Long Island Rail Road station in Queens, New York

Douglaston is a station on the Long Island Rail Road's Port Washington Branch in the Douglaston neighborhood of Queens, New York City. The station is at 235th Street and 41st Avenue, off Douglaston Parkway and Wainscott Avenue, and is 13.9 miles (22.4 km) from Penn Station in Midtown Manhattan. The station is part of CityTicket, and has an underground walkway between the two platforms.

==History==
Douglaston station was originally built on October 27, 1866 by the North Shore Railroad of Long Island, a subsidiary of the New York and Flushing Railroad that named it Little Neck Station. A depot at the station was built in April–May 1867 at the expense of William P. Douglas, owner of most of the land in the area, and was named Douglaston in his honor, though the station was listed on timetables as "Little Neck" from 1866 to June 1870. The depot was repaired and furnished with a freight platform in June 1870, and it was made into a two-story building in the summer of 1871.

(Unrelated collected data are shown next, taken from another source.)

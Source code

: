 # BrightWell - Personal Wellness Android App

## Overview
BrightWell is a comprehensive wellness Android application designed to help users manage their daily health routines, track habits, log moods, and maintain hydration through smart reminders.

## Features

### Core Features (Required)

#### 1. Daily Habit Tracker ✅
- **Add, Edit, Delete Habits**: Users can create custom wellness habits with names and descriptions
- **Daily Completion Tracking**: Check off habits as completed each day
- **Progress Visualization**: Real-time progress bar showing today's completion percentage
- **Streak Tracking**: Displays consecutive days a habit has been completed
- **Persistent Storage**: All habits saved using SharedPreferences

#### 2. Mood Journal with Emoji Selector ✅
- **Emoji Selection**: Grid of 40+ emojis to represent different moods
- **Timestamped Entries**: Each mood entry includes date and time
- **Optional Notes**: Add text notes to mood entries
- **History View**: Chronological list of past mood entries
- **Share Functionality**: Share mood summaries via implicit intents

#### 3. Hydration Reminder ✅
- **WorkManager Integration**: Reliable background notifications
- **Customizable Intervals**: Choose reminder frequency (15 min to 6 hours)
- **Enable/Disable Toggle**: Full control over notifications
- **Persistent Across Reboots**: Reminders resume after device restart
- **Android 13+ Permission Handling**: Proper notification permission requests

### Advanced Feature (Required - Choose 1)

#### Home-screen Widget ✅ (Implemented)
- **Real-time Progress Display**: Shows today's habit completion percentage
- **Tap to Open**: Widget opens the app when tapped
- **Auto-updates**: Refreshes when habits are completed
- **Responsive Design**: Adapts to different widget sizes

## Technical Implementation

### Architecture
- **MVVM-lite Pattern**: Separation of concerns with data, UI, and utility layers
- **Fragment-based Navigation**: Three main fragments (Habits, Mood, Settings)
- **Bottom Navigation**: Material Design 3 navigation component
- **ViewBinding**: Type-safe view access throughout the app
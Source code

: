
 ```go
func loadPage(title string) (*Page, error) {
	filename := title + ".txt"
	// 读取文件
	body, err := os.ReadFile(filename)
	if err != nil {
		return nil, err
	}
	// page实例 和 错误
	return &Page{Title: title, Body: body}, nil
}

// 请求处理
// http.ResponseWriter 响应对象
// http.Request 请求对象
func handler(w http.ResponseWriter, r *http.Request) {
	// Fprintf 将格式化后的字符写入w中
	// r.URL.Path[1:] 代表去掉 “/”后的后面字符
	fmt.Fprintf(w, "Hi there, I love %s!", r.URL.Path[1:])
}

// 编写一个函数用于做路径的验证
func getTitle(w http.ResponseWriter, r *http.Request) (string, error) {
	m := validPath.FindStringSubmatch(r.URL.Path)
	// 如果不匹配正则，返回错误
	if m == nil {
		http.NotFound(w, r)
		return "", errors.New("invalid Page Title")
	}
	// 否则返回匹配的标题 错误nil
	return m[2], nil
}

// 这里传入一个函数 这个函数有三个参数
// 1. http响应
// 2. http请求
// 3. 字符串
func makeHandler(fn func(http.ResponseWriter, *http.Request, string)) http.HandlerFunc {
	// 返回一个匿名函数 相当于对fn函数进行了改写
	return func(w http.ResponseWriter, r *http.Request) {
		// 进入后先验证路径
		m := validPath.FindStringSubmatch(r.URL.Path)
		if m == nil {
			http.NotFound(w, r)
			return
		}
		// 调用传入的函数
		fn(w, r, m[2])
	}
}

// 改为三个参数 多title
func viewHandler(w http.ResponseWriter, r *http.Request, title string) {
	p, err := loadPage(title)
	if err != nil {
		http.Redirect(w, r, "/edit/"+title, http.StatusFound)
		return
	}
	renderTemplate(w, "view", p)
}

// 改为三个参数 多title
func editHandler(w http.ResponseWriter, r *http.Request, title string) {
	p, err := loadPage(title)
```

In 1870, a new Little Neck Station was built east of this one at its present location by the Flushing and North Side Railroad, and the existing station was renamed for land-owner and developer William P. Douglas. In 1887, Douglas himself replaced the original station and built a Queen Anne-style building for $6,000. The original depot was moved to a private site on Little Neck Parkway, where it was still in use as a storehouse in 1914.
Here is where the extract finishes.